(Aim of the task) Copied exactly and without pictures, the lines from the beginning of the entries through the one that holds "- **🎨 Beautiful" should form the entire reply.

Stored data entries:
——
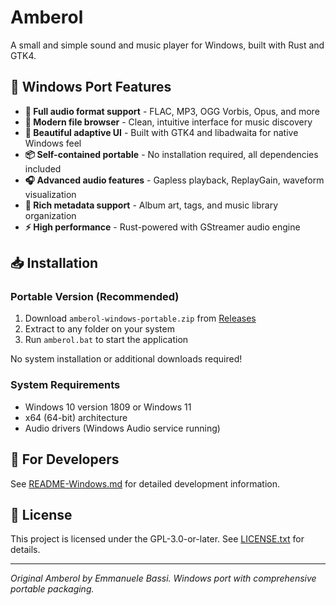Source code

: # Amberol

A small and simple sound and music player for Windows, built with Rust and GTK4.

## 🎵 Windows Port Features

- **🎵 Full audio format support** - FLAC, MP3, OGG Vorbis, Opus, and more
- **📁 Modern file browser** - Clean, intuitive interface for music discovery  
- **🎨 Beautiful adaptive UI** - Built with GTK4 and libadwaita for native Windows feel
- **📦 Self-contained portable** - No installation required, all dependencies included
- **🎧 Advanced audio features** - Gapless playback, ReplayGain, waveform visualization
- **💽 Rich metadata support** - Album art, tags, and music library organization
- **⚡ High performance** - Rust-powered with GStreamer audio engine

## 📥 Installation

### Portable Version (Recommended)
1. Download `amberol-windows-portable.zip` from [Releases](../../releases)
2. Extract to any folder on your system
3. Run `amberol.bat` to start the application

No system installation or additional downloads required!

### System Requirements
- Windows 10 version 1809 or Windows 11
- x64 (64-bit) architecture
- Audio drivers (Windows Audio service running)

## 🔧 For Developers

See [README-Windows.md](README-Windows.md) for detailed development information.

## 📄 License

This project is licensed under the GPL-3.0-or-later. See [LICENSE.txt](LICENSE.txt) for details.

---

*Original Amberol by Emmanuele Bassi. Windows port with comprehensive portable packaging.*
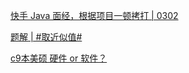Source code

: [快手 Java 面经，根据项目一顿拷打 | 0302](https://www.nowcoder.com/feed/main/detail/ffd68bd39aa74f53b0d74c24136def13?fromPut=jj-github&urlSource=extension-api)

[题解 | #取近似值#](https://www.nowcoder.com/discuss/593688593042780160?fromPut=jj-github&urlSource=extension-api)

[c9本美硕 硬件 or 软件？](https://www.nowcoder.com/feed/main/detail/ce48d26c59084b52b0f80a72a7bf1e85?fromPut=jj-github&urlSource=extension-api)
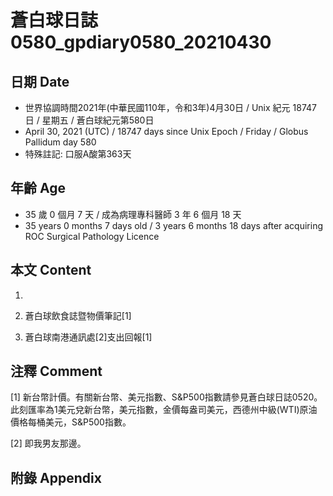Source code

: [_metadata_:encoding]: - "utf-8"
[_metadata_:language]: - "zh-Hant-TW"
[_metadata_:fileformat]: - "markdown"
[_metadata_:MIME_type]: - "text/plain"
[_metadata_:markdown_version]: - "commonmark version 0.29"
[_metadata_:markdown_spec]: - "https://spec.commonmark.org/0.29/"

# 蒼白球日誌0580_gpdiary0580_20210430 #

## 日期 Date ##

* 世界協調時間2021年(中華民國110年，令和3年)4月30日 / Unix 紀元 18747 日 / 星期五 / 蒼白球紀元第580日
* April 30, 2021 (UTC) / 18747 days since Unix Epoch / Friday / Globus Pallidum day 580
* 特殊註記: 口服A酸第363天

## 年齡 Age ##

* 35 歲 0 個月 7 天 / 成為病理專科醫師 3 年 6 個月 18 天
* 35 years 0 months 7 days old / 3 years 6 months 18 days after acquiring ROC Surgical Pathology Licence

## 本文 Content ##

1. 

    
2. 蒼白球飲食誌暨物價筆記[1]

    
3. 蒼白球南港通訊處[2]支出回報[1]

    

## 注釋 Comment ##

[1] 新台幣計價。有關新台幣、美元指數、S&P500指數請參見蒼白球日誌0520。此刻匯率為1美元兌新台幣，美元指數，金價每盎司美元，西德州中級(WTI)原油價格每桶美元，S&P500指數。


[2] 即我男友那邊。



## 附錄 Appendix ##

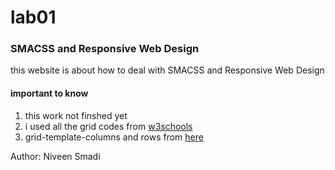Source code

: # lab01
### SMACSS and Responsive Web Design
this website is about how to deal with SMACSS and Responsive Web Design
#### important to know 
1. this work not finshed yet 
2. i used all the grid codes from [w3schools](https://www.w3schools.com/)
3. grid-template-columns and rows from [here](https://css-tricks.com/snippets/css/complete-guide-grid/)

Author: Niveen Smadi 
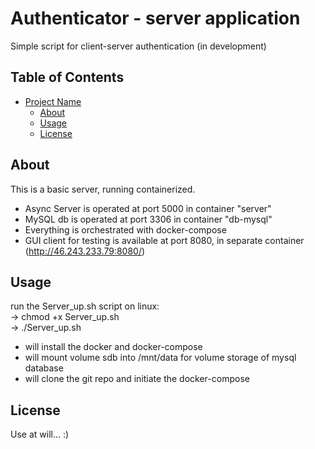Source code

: # Authenticator - server application

Simple script for client-server authentication (in development)

## Table of Contents

- [Project Name](#project-name)
  - [About](#about)
  - [Usage](#usage)
  - [License](#license)

## About

This is a basic server, running containerized.<br>
- Async Server is operated at port 5000 in container "server"<br>
- MySQL db is operated at port 3306 in container "db-mysql"<br>
- Everything is orchestrated with docker-compose<br>
- GUI client for testing is available at port 8080, in separate container <br>
  (http://46.243.233.79:8080/)

## Usage

run the Server_up.sh script on linux:<br>
-> chmod +x Server_up.sh<br>
-> ./Server_up.sh<br>
* will install the docker and docker-compose<br>
* will mount volume sdb into /mnt/data for volume storage of mysql database
* will clone the git repo and initiate the docker-compose

## License
Use at will... :)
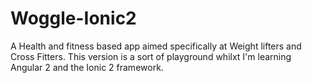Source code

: # Woggle-Ionic2
A Health and fitness based app aimed specifically at Weight lifters and Cross Fitters. This version is a sort of playground whilxt I'm learning Angular 2 and the Ionic 2 framework.
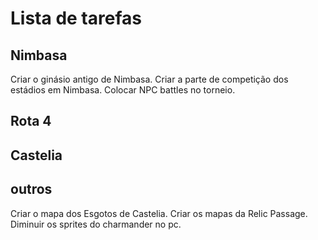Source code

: # Lista de tarefas

<!--Comentários indicam o mais importante-->

## Nimbasa

<!--Colocar Pokémon de nível baixo no torneio.-->
Criar o ginásio antigo de Nimbasa.
Criar a parte de competição dos estádios em Nimbasa.
Colocar NPC battles no torneio.

## Rota 4

<!--Quest dos motoqueiros.-->
<!--Adicionar diálogos na Join Avenue.-->

## Castelia

<!--
Colocar os eventos nas passagens.
Criar mapas de Castelia.
Colocar detalhes do Passerby Analytics HQ no quartel
Colocar elevador na battle company
Criar a casa abandonada
Quest do apaixonado.
Quest das eleições.
Colocar sidequest do dançarino procurando um grupo musical
-->

## outros

Criar o mapa dos Esgotos de Castelia.
Criar os mapas da Relic Passage.
Diminuir os sprites do charmander no pc.
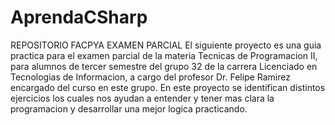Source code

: # AprendaCSharp
REPOSITORIO FACPYA EXAMEN PARCIAL
El siguiente proyecto es una guia practica para el examen parcial de la materia Tecnicas de Programacion II,
para alumnos de tercer semestre del grupo 32 de la carrera Licenciado en Tecnologias de Informacion,
a cargo del profesor Dr. Felipe Ramirez encargado del curso en este grupo.
En este proyecto se identifican distintos ejercicios los cuales nos ayudan a entender y tener mas clara 
la programacion y desarrollar una mejor logica practicando.

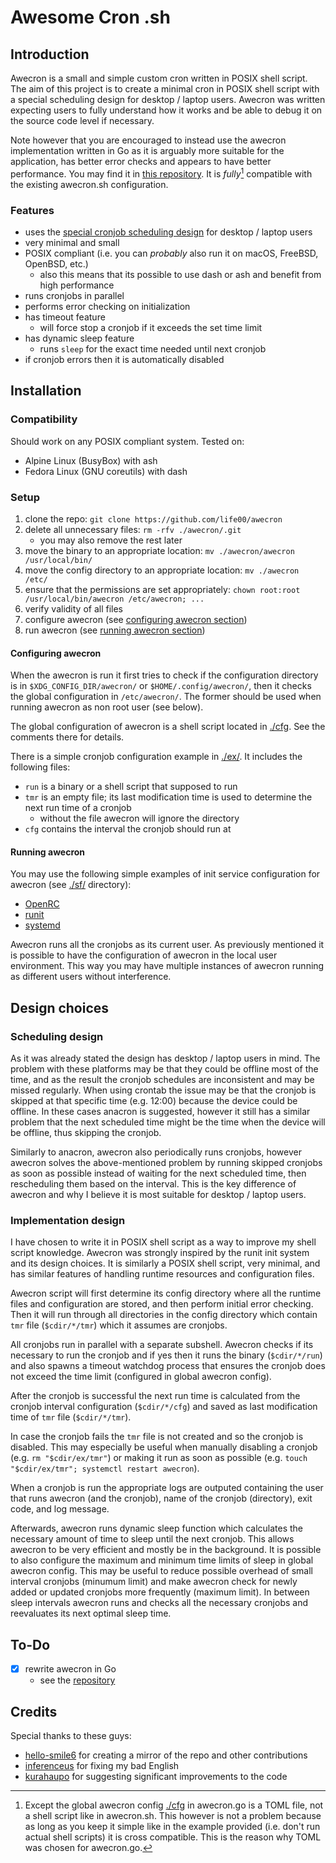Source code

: # Awesome Cron .sh

## Introduction

Awecron is a small and simple custom cron written in POSIX shell script. The aim of this project is to create a minimal cron in POSIX shell script with a special scheduling design for desktop / laptop users. Awecron was written expecting users to fully understand how it works and be able to debug it on the source code level if necessary.

Note however that you are encouraged to instead use the awecron implementation written in Go as it is arguably more suitable for the application, has better error checks and appears to have better performance. You may find it in [this repository](https://github.com/life00/awecron). It is _fully_[^1] compatible with the existing awecron.sh configuration.

[^1]: Except the global awecron config [./cfg](./cfg) in awecron.go is a TOML file, not a shell script like in awecron.sh. This however is not a problem because as long as you keep it simple like in the example provided (i.e. don't run actual shell scripts) it is cross compatible. This is the reason why TOML was chosen for awecron.go.

### Features

- uses the [special cronjob scheduling design](#scheduling-design) for desktop / laptop users
- very minimal and small
- POSIX compliant (i.e. you can _probably_ also run it on macOS, FreeBSD, OpenBSD, etc.)
  - also this means that its possible to use dash or ash and benefit from high performance
- runs cronjobs in parallel
- performs error checking on initialization
- has timeout feature
  - will force stop a cronjob if it exceeds the set time limit
- has dynamic sleep feature
  - runs `sleep` for the exact time needed until next cronjob
- if cronjob errors then it is automatically disabled

## Installation

### Compatibility

Should work on any POSIX compliant system. Tested on:

- Alpine Linux (BusyBox) with ash
- Fedora Linux (GNU coreutils) with dash

### Setup

1. clone the repo: `git clone https://github.com/life00/awecron`
2. delete all unnecessary files: `rm -rfv ./awecron/.git`
   - you may also remove the rest later
3. move the binary to an appropriate location: `mv ./awecron/awecron /usr/local/bin/`
4. move the config directory to an appropriate location: `mv ./awecron /etc/`
5. ensure that the permissions are set appropriately: `chown root:root /usr/local/bin/awecron /etc/awecron; ...`
6. verify validity of all files
7. configure awecron (see [configuring awecron section](#configuring-awecron))
8. run awecron (see [running awecron section](#running-awecron))

#### Configuring awecron

When the awecron is run it first tries to check if the configuration directory is in `$XDG_CONFIG_DIR/awecron/` or `$HOME/.config/awecron/`, then it checks the global configuration in `/etc/awecron/`. The former should be used when running awecron as non root user (see below).

The global configuration of awecron is a shell script located in [./cfg](./cfg). See the comments there for details.

There is a simple cronjob configuration example in [./ex/](./ex/). It includes the following files:

- `run` is a binary or a shell script that supposed to run
- `tmr` is an empty file; its last modification time is used to determine the next run time of a cronjob
  - without the file awecron will ignore the directory
- `cfg` contains the interval the cronjob should run at

#### Running awecron

You may use the following simple examples of init service configuration for awecron (see [./sf/](./sf/) directory):

- [OpenRC](./sf/openrc/awecron)
- [runit](./sf/runit/)
- [systemd](./sf/systemd/awecron.service)

Awecron runs all the cronjobs as its current user. As previously mentioned it is possible to have the configuration of awecron in the local user environment. This way you may have multiple instances of awecron running as different users without interference.

## Design choices

### Scheduling design

As it was already stated the design has desktop / laptop users in mind. The problem with these platforms may be that they could be offline most of the time, and as the result the cronjob schedules are inconsistent and may be missed regularly. When using crontab the issue may be that the cronjob is skipped at that specific time (e.g. 12:00) because the device could be offline. In these cases anacron is suggested, however it still has a similar problem that the next scheduled time might be the time when the device will be offline, thus skipping the cronjob.

Similarly to anacron, awecron also periodically runs cronjobs, however awecron solves the above-mentioned problem by running skipped cronjobs as soon as possible instead of waiting for the next scheduled time, then rescheduling them based on the interval. This is the key difference of awecron and why I believe it is most suitable for desktop / laptop users.

### Implementation design

I have chosen to write it in POSIX shell script as a way to improve my shell script knowledge. Awecron was strongly inspired by the runit init system and its design choices. It is similarly a POSIX shell script, very minimal, and has similar features of handling runtime resources and configuration files.

Awecron script will first determine its config directory where all the runtime files and configuration are stored, and then perform initial error checking. Then it will run through all directories in the config directory which contain `tmr` file (`$cdir/*/tmr`) which it assumes are cronjobs.

All cronjobs run in parallel with a separate subshell. Awecron checks if its necessary to run the cronjob and if yes then it runs the binary (`$cdir/*/run`) and also spawns a timeout watchdog process that ensures the cronjob does not exceed the time limit (configured in global awecron config).

After the cronjob is successful the next run time is calculated from the cronjob interval configuration (`$cdir/*/cfg`) and saved as last modification time of `tmr` file (`$cdir/*/tmr`).

In case the cronjob fails the `tmr` file is not created and so the cronjob is disabled. This may especially be useful when manually disabling a cronjob (e.g. `rm "$cdir/ex/tmr"`) or making it run as soon as possible (e.g. `touch "$cdir/ex/tmr"; systemctl restart awecron`).

When a cronjob is run the appropriate logs are outputed containing the user that runs awecron (and the cronjob), name of the cronjob (directory), exit code, and log message.

Afterwards, awecron runs dynamic sleep function which calculates the necessary amount of time to sleep until the next cronjob. This allows awecron to be very efficient and mostly be in the background. It is possible to also configure the maximum and minimum time limits of sleep in global awecron config. This may be useful to reduce possible overhead of small interval cronjobs (minumum limit) and make awecron check for newly added or updated cronjobs more frequently (maximum limit). In between sleep intervals awecron runs and checks all the necessary cronjobs and reevaluates its next optimal sleep time.

## To-Do

- [x] rewrite awecron in Go
  - see the [repository](https://github.com/life00/awecron)

## Credits

Special thanks to these guys:

- [hello-smile6](https://github.com/hello-smile6) for creating a mirror of the repo and other contributions
- [inferenceus](https://github.com/inferenceus) for fixing my bad English
- [kurahaupo](https://github.com/kurahaupo) for suggesting significant improvements to the code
——
(Solution for this problem)
Source code

: # Amberol

A small and simple sound and music player for Windows, built with Rust and GTK4.

## 🎵 Windows Port Features

- **🎵 Full audio format support** - FLAC, MP3, OGG Vorbis, Opus, and more
- **📁 Modern file browser** - Clean, intuitive interface for music discovery  
- **🎨 Beautiful adaptive UI** - Built with GTK4 and libadwaita for native Windows feel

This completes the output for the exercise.